I am wary of speaking to people on aeroplanes. With the prospect of five hours when I can sit, alone with my book, and be fed, there is too much at stake. Any vestige of sunny affability gets checked in with my baggage, and I read. But I made an exception eighteen months ago when the person next to me clearly had the same idea. Briefly greeting him I settled down in my seat. He gave me a desultory grunt and nod and turned back to his book. "Aha, a kindred spirit!'', I thought, noticing also that the book anxiously waiting on his lap to be read interested me. So, to his thinly-disguised irritation, I started a jolly conversation. We talked for four hours. Stephen Walker and his wife Sally run Walker-George Films, making documentaries. Among his latest have been one on George Melly, on old people forming rock bands and a punk Rocker learning to conduct an orchestra. He is also a novelist: "Countdown to Hiroshima", notably. After an hour or so of conversation I had an idea.
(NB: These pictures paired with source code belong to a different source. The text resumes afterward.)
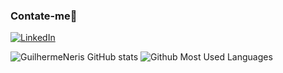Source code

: 
### Contate-me👋

<a href="https://www.linkedin.com/in/guilhermeneris/" target="_blank">
<img src="https://img.shields.io/badge/-LinkedIn-blue?style=flat-square&logo=Linkedin&logoColor=white" alt="LinkedIn">
</a>

<br>

![GuilhermeNeris GitHub stats](https://github-readme-stats.vercel.app/api?username=GuilhermeNeris&show_icons=true&count_private=true&theme=dark)
![Github Most Used Languages](https://github-readme-stats.vercel.app/api/top-langs/?username=GuilhermeNeris&layout=compact&theme=dark)
<!--
**GuilhermeNeris/GuilhermeNeris** is a ✨ _special_ ✨ repository because its `README.md` (this file) appears on your GitHub profile.

Here are some ideas to get you started:

- 🔭 I’m currently working on ...
- 🌱 I’m currently learning ...
- 👯 I’m looking to collaborate on ...
- 🤔 I’m looking for help with ...
- 💬 Ask me about ...
- 📫 How to reach me: ...
- 😄 Pronouns: ...
- ⚡ Fun fact: ...
-->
We have here at Eton a series of seven or so 'ECMS' concerts each year devised and organised by senior boys and performed by boys of all ages. They are supposed to be chamber concerts, but we often make exceptions. A few weeks before my fateful flight, a boy had come to me asking to conduct the Bach Magnificat. "Oh come on, Alex," I replied, while impressed with his pluck, "I could give you plenty of pieces by Bach which would be so much easier and no less musically satisfying". No, it had to be the Magnificat. So, playing for time, I told him that if he could get the permission of the Head of Wind and Brass and the Head of Strings, he could do it. Hah, that'll put paid to his idea! But two days later he came back to me with a victorious grin. Digging a feeble final ditch, I asked him if he had a boy in mind who could sing the tough aria 'Deposuit', and did that boy’s teacher approve? Yes, yes, yes. And he produced From his inside pocket a (. . . draft, I delicately pointed out) list of players and singers.

Now this would be a merry little story of everyday music department cut-and-thrust if it weren't for the tragic sting in the tail. As most of us now know, this friendly, intensely musical, intelligent and highly enthusiastic boy, Alexander Stobbs, has the lung-wasting condition known as cystic fibrosis.

If you had met Stephen Walker and his wife Sally on one of their many subsequent visits to the Brompton Hospital or to Eton to film Alex with his friends, teachers and fellow musicians, you would have been forgiven for an impression that they were kindly aunt and uncle. Every move they made was in Alex's best interests, and they became firm friends of doctors, nurses, family and colleagues. The Magnificat performance itself, filmed in Eton College Chapel last March, was a triumph, and three million people have now seen the resulting documentary. Alex has since had three offers of marriage and an offer to write a book. The most moving comment that I heard was from a psychotherapist, who reported that one of her patients made a turn for the better after seeing the film, and is now recovering. And the extraordinary thing is that, yes, the odds are that a coincidences of some sort is bound to happen from time to time, but I now know that of all the people who could have made this documentary, Stephen Walker was by far the best.

It was meant to happen.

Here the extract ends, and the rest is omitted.